日経BP編集者の宮本沙織さんが語る、これまでとこれから。
----------------------------------------------
取材場所に現れた、ショートカットの似合うすらりと背の高い女性。日経BP編集者の宮本沙織さんです。われわれの取材に対し、終始、明るく笑顔で語る彼女でしたが、その言葉からは一編集者の在り方を日々模索されている様子が伝わってきました。誰が書いたかではなく、誰が編集したかでも本が選ばれる時代。『「死」とは何か イェール大学で23年連続の人気講義』(文響社)や『子どもを一流ホワイト企業に内定させる方法』(日経BP)の編集を手掛ける宮本沙織さんのキャリアや本作りへの思い、そして書店員の皆さんへのメッセージをお届けします。(取材時:2019年12月)

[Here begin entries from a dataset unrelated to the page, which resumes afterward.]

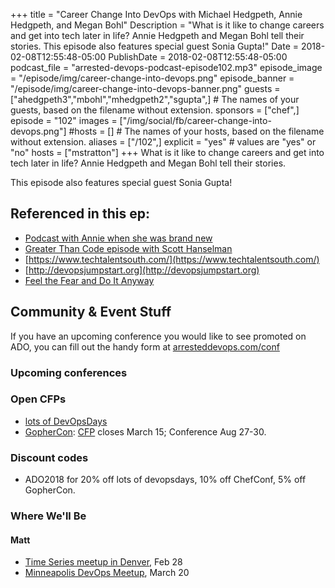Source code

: +++
title = "Career Change Into DevOps with Michael Hedgpeth, Annie Hedgpeth, and Megan Bohl"
Description = "What is it like to change careers and get into tech later in life? Annie Hedgpeth and Megan Bohl tell their stories. This episode also features special guest Sonia Gupta!"
Date = 2018-02-08T12:55:48-05:00
PublishDate = 2018-02-08T12:55:48-05:00
podcast_file = "arrested-devops-podcast-episode102.mp3"
episode_image = "/episode/img/career-change-into-devops.png"
episode_banner = "/episode/img/career-change-into-devops-banner.png"
guests = ["ahedgpeth3","mbohl","mhedgpeth2","sgupta",] # The names of your guests, based on the filename without extension.
sponsors = ["chef",]
episode = "102"
images = ["/img/social/fb/career-change-into-devops.png"]
#hosts = [] # The names of your hosts, based on the filename without extension.
aliases = ["/102",]
explicit = "yes" # values are "yes" or "no"
hosts = ["mstratton"]
+++
What is it like to change careers and get into tech later in life? Annie Hedgpeth and Megan Bohl tell their stories.

This episode also features special guest Sonia Gupta!

## Referenced in this ep:

- [Podcast with Annie when she was brand new](https://www.arresteddevops.com/chefconf-2016/)
- [Greater Than Code episode with Scott Hanselman](https://www.greaterthancode.com/podcast/episode-039-the-b-side-of-software-development-with-scott-hanselman/)
- [https://www.techtalentsouth.com/](https://www.techtalentsouth.com/)
- [http://devopsjumpstart.org](http://devopsjumpstart.org)
- [Feel the Fear and Do It Anyway](https://www.amazon.com/Feel-Fear-Do-Anyway/dp/0345487427)


## Community & Event Stuff

If you have an upcoming conference you would like to see promoted on ADO, you can fill out the handy form at [arresteddevops.com/conf](https://arresteddevops.com/conf)

### Upcoming conferences

### Open CFPs

- [lots of DevOpsDays](https://devopsdays.org/speaking)
- [GopherCon](https://www.gophercon.com/): [CFP](https://www.papercall.io/gophercon2018) closes March 15; Conference Aug 27-30.

### Discount codes
- ADO2018 for 20% off lots of devopsdays, 10% off ChefConf, 5% off GopherCon.

### Where We'll Be

#### Matt

- [Time Series meetup in Denver](https://www.meetup.com/Time-Series-Denver/events/vjqrgpyxdblc/), Feb 28
- [Minneapolis DevOps Meetup](https://www.meetup.com/DevOps-Minneapolis/events/247091630/), March 20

<三者三様の出版社を経験。一編集者としてまだまだ本作りに没頭したい>
―本日はありがとうございます。今年はハーフマラソンに挑戦されたそうですね。
宮本さん:そうなんです。とにかく興味があることはなんでもやってみることにしていて。ハーフマラソンは友達も誘わず一人で応募して一人で走りました(笑)。12月頭の大会に向けて9月に練習を始めて、合計150kmくらい走り込んだのかな。何を得られたかは分からないんですけど、単純に気持ち良かったですね。
―宮本さんはストイックなほうですか?
宮本さん:私は結構なまけもののほうです(笑)。何でもだいたい3ヶ月しか続かなくて、ハーフマラソンも練習期間が3ヶ月だったからやり切れたんだと思います。新卒入社した三笠書房に在籍していたころは、「10万部突破している本を1日1冊読む」という目標を新年に立てたこともあったんですけど、それも3月までで終わっちゃいました(笑)。
どうしても売れる本が作りたくて、「売れなければ価値はない」くらいに思ってたとき、この目標を立てました。実際やってみて分かったのは、売れる本に共通する“法則” はないのかもしれないということです。面白い本もあれば、私には響かない本も多かったです。最初だけちゃんと読んで、あとは飛ばし読みしてしまう本も多かったですし、面白くて、勤務時間中につい全部読み込んでしまう本も結構ありましたね(笑)。
こんな経験から始まりが面白くないとダメだ、ということは分かりました。たとえ後半の章にいいことが書いてあったとしても、最初に面白さが伝わらないとなかなか最後まで読もうと思ってもらえない。逆に最初にグッと引き込まれれば、つい最後まで読んじゃう。私もそんな本が作りたいと思いました。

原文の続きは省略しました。